Dugan has paid close attention to the 2016 murder of Lillian Bond, who was shot and killed while taking the trash out in her Ingleside neighborhood in April 2016.
“Murder in support of a drug conspiracy is one of the worst of the worst we have out there," Special Agent Dugan said.
The feds helped tie the leaders of a long-running drug trafficking organization in North Carolina to Bond's murder in Norfolk.
As a result, Jaquate Simpson, Landis Jackson, Kalub Shipman and Nelson Evans could now spend the rest of their lives in prison.
Special Agent Dugan said the foursome's punishment should send a loud message to other drug traffickers in Hampton Roads.
“The potential life sentences that these guys are looking at hopefully will send a message to others that seeking retribution, vengeance, upholding your organization’s reputation is not worth it, if you’re going to go away potentially for life," Dugan said.
Prosecutors say the trouble began when a Norfolk drug dealer failed to pay more than $81,000 for kilos of cocaine.
In retaliation, Simpson and Jackson hired Shipman and Evans to kill the next person to leave a Norfolk home associated with the dealer.
That next person happened to be Lillian Bond, an innocent 59-year-old woman described as a pillar in her community.
“The fact they killed Ms.

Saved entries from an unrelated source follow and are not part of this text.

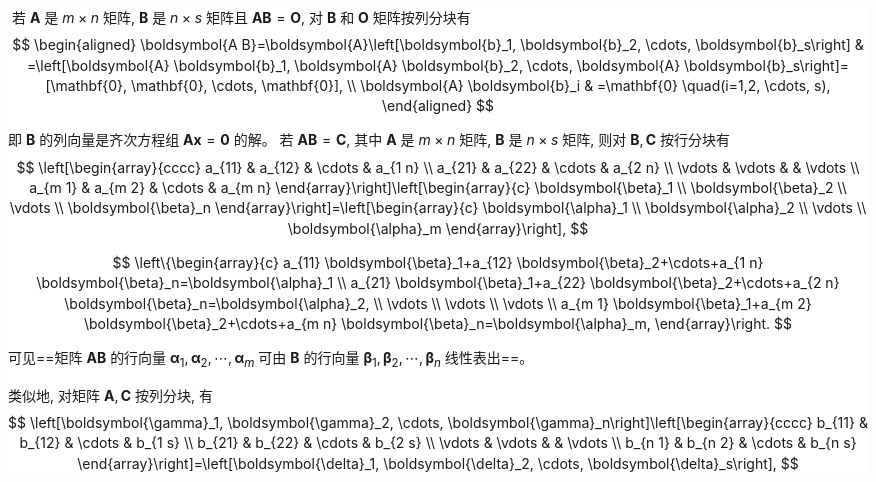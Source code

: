 ​	若 $\boldsymbol{A}$ 是 $m \times n$ 矩阵, $\boldsymbol{B}$ 是 $n \times s$ 矩阵且 $\boldsymbol{A B}=\boldsymbol{O}$, 对 $\boldsymbol{B}$ 和 $\boldsymbol{O}$ 矩阵按列分块有
$$
\begin{aligned}
\boldsymbol{A B}=\boldsymbol{A}\left[\boldsymbol{b}_1, \boldsymbol{b}_2, \cdots, \boldsymbol{b}_s\right] & =\left[\boldsymbol{A} \boldsymbol{b}_1, \boldsymbol{A} \boldsymbol{b}_2, \cdots, \boldsymbol{A} \boldsymbol{b}_s\right]=[\mathbf{0}, \mathbf{0}, \cdots, \mathbf{0}], \\
\boldsymbol{A} \boldsymbol{b}_i & =\mathbf{0} \quad(i=1,2, \cdots, s),
\end{aligned}
$$

即 $\boldsymbol{B}$ 的列向量是齐次方程组 $\boldsymbol{A x}=\mathbf{0}$ 的解。
	若 $\boldsymbol{A B}=\boldsymbol{C}$, 其中 $\boldsymbol{A}$ 是 $m \times n$ 矩阵, $\boldsymbol{B}$ 是 $n \times s$ 矩阵, 则对 $\boldsymbol{B}, \boldsymbol{C}$ 按行分块有
$$
\left[\begin{array}{cccc}
a_{11} & a_{12} & \cdots & a_{1 n} \\
a_{21} & a_{22} & \cdots & a_{2 n} \\
\vdots & \vdots & & \vdots \\
a_{m 1} & a_{m 2} & \cdots & a_{m n}
\end{array}\right]\left[\begin{array}{c}
\boldsymbol{\beta}_1 \\
\boldsymbol{\beta}_2 \\
\vdots \\
\boldsymbol{\beta}_n
\end{array}\right]=\left[\begin{array}{c}
\boldsymbol{\alpha}_1 \\
\boldsymbol{\alpha}_2 \\
\vdots \\
\boldsymbol{\alpha}_m
\end{array}\right],
$$

$$
\left\{\begin{array}{c}
a_{11} \boldsymbol{\beta}_1+a_{12} \boldsymbol{\beta}_2+\cdots+a_{1 n} \boldsymbol{\beta}_n=\boldsymbol{\alpha}_1 \\
a_{21} \boldsymbol{\beta}_1+a_{22} \boldsymbol{\beta}_2+\cdots+a_{2 n} \boldsymbol{\beta}_n=\boldsymbol{\alpha}_2, \\
\vdots \\
\vdots \\
\vdots \\
a_{m 1} \boldsymbol{\beta}_1+a_{m 2} \boldsymbol{\beta}_2+\cdots+a_{m n} \boldsymbol{\beta}_n=\boldsymbol{\alpha}_m,
\end{array}\right.
$$

可见==矩阵 $\boldsymbol{A B}$ 的行向量 $\boldsymbol{\alpha}_1, \boldsymbol{\alpha}_2, \cdots, \boldsymbol{\alpha}_m$ 可由 $\boldsymbol{B}$ 的行向量 $\boldsymbol{\beta}_1, \boldsymbol{\beta}_2, \cdots, \boldsymbol{\beta}_n$ 线性表出==。

类似地, 对矩阵 $\boldsymbol{A}, \boldsymbol{C}$ 按列分块, 有
$$
\left[\boldsymbol{\gamma}_1, \boldsymbol{\gamma}_2, \cdots, \boldsymbol{\gamma}_n\right]\left[\begin{array}{cccc}
b_{11} & b_{12} & \cdots & b_{1 s} \\
b_{21} & b_{22} & \cdots & b_{2 s} \\
\vdots & \vdots & & \vdots \\
b_{n 1} & b_{n 2} & \cdots & b_{n s}
\end{array}\right]=\left[\boldsymbol{\delta}_1, \boldsymbol{\delta}_2, \cdots, \boldsymbol{\delta}_s\right],
$$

Bond in cold blood just to kind of secure their reputation within the drug enterprise and the drug-using and distribution society it doesn’t hold water," Dugan said.

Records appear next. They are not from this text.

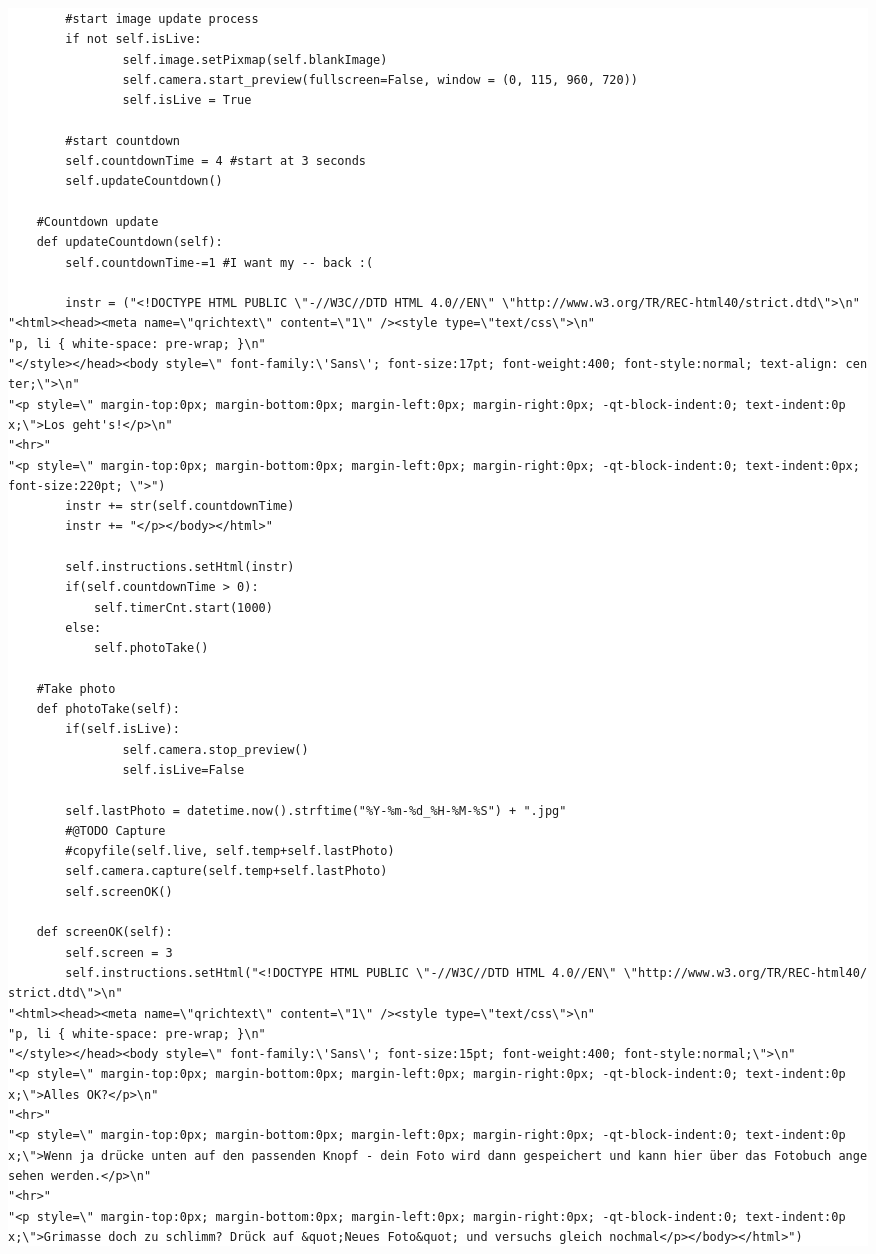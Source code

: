             #start image update process
            if not self.isLive:
                    self.image.setPixmap(self.blankImage)
                    self.camera.start_preview(fullscreen=False, window = (0, 115, 960, 720))
                    self.isLive = True
    
            #start countdown
            self.countdownTime = 4 #start at 3 seconds
            self.updateCountdown()
    
        #Countdown update
        def updateCountdown(self):
            self.countdownTime-=1 #I want my -- back :(
    
            instr = ("<!DOCTYPE HTML PUBLIC \"-//W3C//DTD HTML 4.0//EN\" \"http://www.w3.org/TR/REC-html40/strict.dtd\">\n"
    "<html><head><meta name=\"qrichtext\" content=\"1\" /><style type=\"text/css\">\n"
    "p, li { white-space: pre-wrap; }\n"
    "</style></head><body style=\" font-family:\'Sans\'; font-size:17pt; font-weight:400; font-style:normal; text-align: center;\">\n"
    "<p style=\" margin-top:0px; margin-bottom:0px; margin-left:0px; margin-right:0px; -qt-block-indent:0; text-indent:0px;\">Los geht's!</p>\n"
    "<hr>"
    "<p style=\" margin-top:0px; margin-bottom:0px; margin-left:0px; margin-right:0px; -qt-block-indent:0; text-indent:0px; font-size:220pt; \">")
            instr += str(self.countdownTime)
            instr += "</p></body></html>"
    
            self.instructions.setHtml(instr)
            if(self.countdownTime > 0):
                self.timerCnt.start(1000)
            else:
                self.photoTake()
    
        #Take photo
        def photoTake(self):
            if(self.isLive):
                    self.camera.stop_preview()
                    self.isLive=False
    
            self.lastPhoto = datetime.now().strftime("%Y-%m-%d_%H-%M-%S") + ".jpg"
            #@TODO Capture
            #copyfile(self.live, self.temp+self.lastPhoto)
            self.camera.capture(self.temp+self.lastPhoto)
            self.screenOK()
    
        def screenOK(self):
            self.screen = 3
            self.instructions.setHtml("<!DOCTYPE HTML PUBLIC \"-//W3C//DTD HTML 4.0//EN\" \"http://www.w3.org/TR/REC-html40/strict.dtd\">\n"
    "<html><head><meta name=\"qrichtext\" content=\"1\" /><style type=\"text/css\">\n"
    "p, li { white-space: pre-wrap; }\n"
    "</style></head><body style=\" font-family:\'Sans\'; font-size:15pt; font-weight:400; font-style:normal;\">\n"
    "<p style=\" margin-top:0px; margin-bottom:0px; margin-left:0px; margin-right:0px; -qt-block-indent:0; text-indent:0px;\">Alles OK?</p>\n"
    "<hr>"
    "<p style=\" margin-top:0px; margin-bottom:0px; margin-left:0px; margin-right:0px; -qt-block-indent:0; text-indent:0px;\">Wenn ja drücke unten auf den passenden Knopf - dein Foto wird dann gespeichert und kann hier über das Fotobuch angesehen werden.</p>\n"
    "<hr>"
    "<p style=\" margin-top:0px; margin-bottom:0px; margin-left:0px; margin-right:0px; -qt-block-indent:0; text-indent:0px;\">Grimasse doch zu schlimm? Drück auf &quot;Neues Foto&quot; und versuchs gleich nochmal</p></body></html>")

Norfolk police told 13News Now that the Bond cold case was solved by the "unwavering dedication and teamwork" of nearly a dozen local, state and federal law enforcement agencies.
Even the United States Postal Inspection Service and the Chesapeake Bay Bridge Tunnel played a role in bringing this case to a close.
"Anybody that has a part in looking at a certain organization, that has gathered evidence, that has taken a look at the criminal actors that we're looking at, they all have a seat at the table and we're all as a team presenting the case to the U.S. Attorney's Office," Dugan explained.
A federal district judge still has to sentence the four men who were convicted Monday. All of them face mandatory life sentences.
The Bond case was investigated as part of four Organized Crime Drug Enforcement Task Forces which identify, disrupt and dismantle the most serious drug trafficking, weapons trafficking, and money laundering organizations, and those primarily responsible for the nation's illegal drug supply, according to a news release from the U.S. Attorney's Office.